Exactly as given, transcribe each entry that follows.

======

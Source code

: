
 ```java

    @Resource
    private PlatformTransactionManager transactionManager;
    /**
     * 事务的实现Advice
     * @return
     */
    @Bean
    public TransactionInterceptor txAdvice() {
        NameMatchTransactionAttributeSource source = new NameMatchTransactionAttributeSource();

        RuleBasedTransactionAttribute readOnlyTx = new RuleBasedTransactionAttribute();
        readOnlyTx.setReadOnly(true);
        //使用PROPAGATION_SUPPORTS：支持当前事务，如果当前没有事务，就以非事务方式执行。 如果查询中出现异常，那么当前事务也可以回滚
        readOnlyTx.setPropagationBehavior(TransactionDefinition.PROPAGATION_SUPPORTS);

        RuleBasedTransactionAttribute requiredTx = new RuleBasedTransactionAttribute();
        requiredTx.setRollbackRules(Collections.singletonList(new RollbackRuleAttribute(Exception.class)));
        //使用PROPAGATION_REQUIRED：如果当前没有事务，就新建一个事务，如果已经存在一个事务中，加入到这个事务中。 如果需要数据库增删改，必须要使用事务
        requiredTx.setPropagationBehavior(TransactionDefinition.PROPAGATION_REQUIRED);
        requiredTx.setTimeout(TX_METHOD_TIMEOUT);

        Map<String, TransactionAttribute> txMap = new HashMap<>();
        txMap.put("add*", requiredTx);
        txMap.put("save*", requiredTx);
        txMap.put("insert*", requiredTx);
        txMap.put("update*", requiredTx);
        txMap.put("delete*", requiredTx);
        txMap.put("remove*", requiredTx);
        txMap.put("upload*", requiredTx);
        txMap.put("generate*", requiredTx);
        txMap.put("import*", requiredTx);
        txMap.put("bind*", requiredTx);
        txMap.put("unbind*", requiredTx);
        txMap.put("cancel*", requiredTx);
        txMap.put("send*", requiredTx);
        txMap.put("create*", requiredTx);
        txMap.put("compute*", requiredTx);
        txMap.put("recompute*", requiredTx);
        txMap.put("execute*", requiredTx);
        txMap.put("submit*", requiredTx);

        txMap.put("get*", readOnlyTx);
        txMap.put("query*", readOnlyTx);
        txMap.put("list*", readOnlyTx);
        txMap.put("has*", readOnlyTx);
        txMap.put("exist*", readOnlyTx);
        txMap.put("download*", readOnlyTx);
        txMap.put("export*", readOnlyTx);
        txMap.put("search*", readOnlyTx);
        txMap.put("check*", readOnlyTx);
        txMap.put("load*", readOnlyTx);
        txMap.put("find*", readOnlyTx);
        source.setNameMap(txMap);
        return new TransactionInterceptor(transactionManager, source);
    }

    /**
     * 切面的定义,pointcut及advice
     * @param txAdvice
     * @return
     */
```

======

Solution below:
Source code

:
 ```java

    @Resource
    private PlatformTransactionManager transactionManager;
    /**
     * 事务的实现Advice
     * @return
     */
    @Bean
    public TransactionInterceptor txAdvice() {
        NameMatchTransactionAttributeSource source = new NameMatchTransactionAttributeSource();

        RuleBasedTransactionAttribute readOnlyTx = new RuleBasedTransactionAttribute();
        readOnlyTx.setReadOnly(true);
        //使用PROPAGATION_SUPPORTS：支持当前事务，如果当前没有事务，就以非事务方式执行。 如果查询中出现异常，那么当前事务也可以回滚
        readOnlyTx.setPropagationBehavior(TransactionDefinition.PROPAGATION_SUPPORTS);

        RuleBasedTransactionAttribute requiredTx = new RuleBasedTransactionAttribute();
        requiredTx.setRollbackRules(Collections.singletonList(new RollbackRuleAttribute(Exception.class)));
        //使用PROPAGATION_REQUIRED：如果当前没有事务，就新建一个事务，如果已经存在一个事务中，加入到这个事务中。 如果需要数据库增删改，必须要使用事务
        requiredTx.setPropagationBehavior(TransactionDefinition.PROPAGATION_REQUIRED);
        requiredTx.setTimeout(TX_METHOD_TIMEOUT);

        Map<String, TransactionAttribute> txMap = new HashMap<>();
        txMap.put("add*", requiredTx);
        txMap.put("save*", requiredTx);
        txMap.put("insert*", requiredTx);
        txMap.put("update*", requiredTx);
        txMap.put("delete*", requiredTx);
        txMap.put("remove*", requiredTx);
        txMap.put("upload*", requiredTx);
        txMap.put("generate*", requiredTx);
        txMap.put("import*", requiredTx);
        txMap.put("bind*", requiredTx);
        txMap.put("unbind*", requiredTx);
        txMap.put("cancel*", requiredTx);
        txMap.put("send*", requiredTx);
        txMap.put("create*", requiredTx);
        txMap.put("compute*", requiredTx);
        txMap.put("recompute*", requiredTx);
        txMap.put("execute*", requiredTx);
        txMap.put("submit*", requiredTx);

        txMap.put("get*", readOnlyTx);
        txMap.put("query*", readOnlyTx);
        txMap.put("list*", readOnlyTx);
        txMap.put("has*", readOnlyTx);
        txMap.put("exist*", readOnlyTx);
        txMap.put("download*", readOnlyTx);
        txMap.put("export*", readOnlyTx);
        txMap.put("search*", readOnlyTx);
        txMap.put("check*", readOnlyTx);
        txMap.put("load*", readOnlyTx);
        txMap.put("find*", readOnlyTx);
        source.setNameMap(txMap);
        return new TransactionInterceptor(transactionManager, source);
    }

    /**
     * 切面的定义,pointcut及advice
     * @param txAdvice
     * @return
     */
```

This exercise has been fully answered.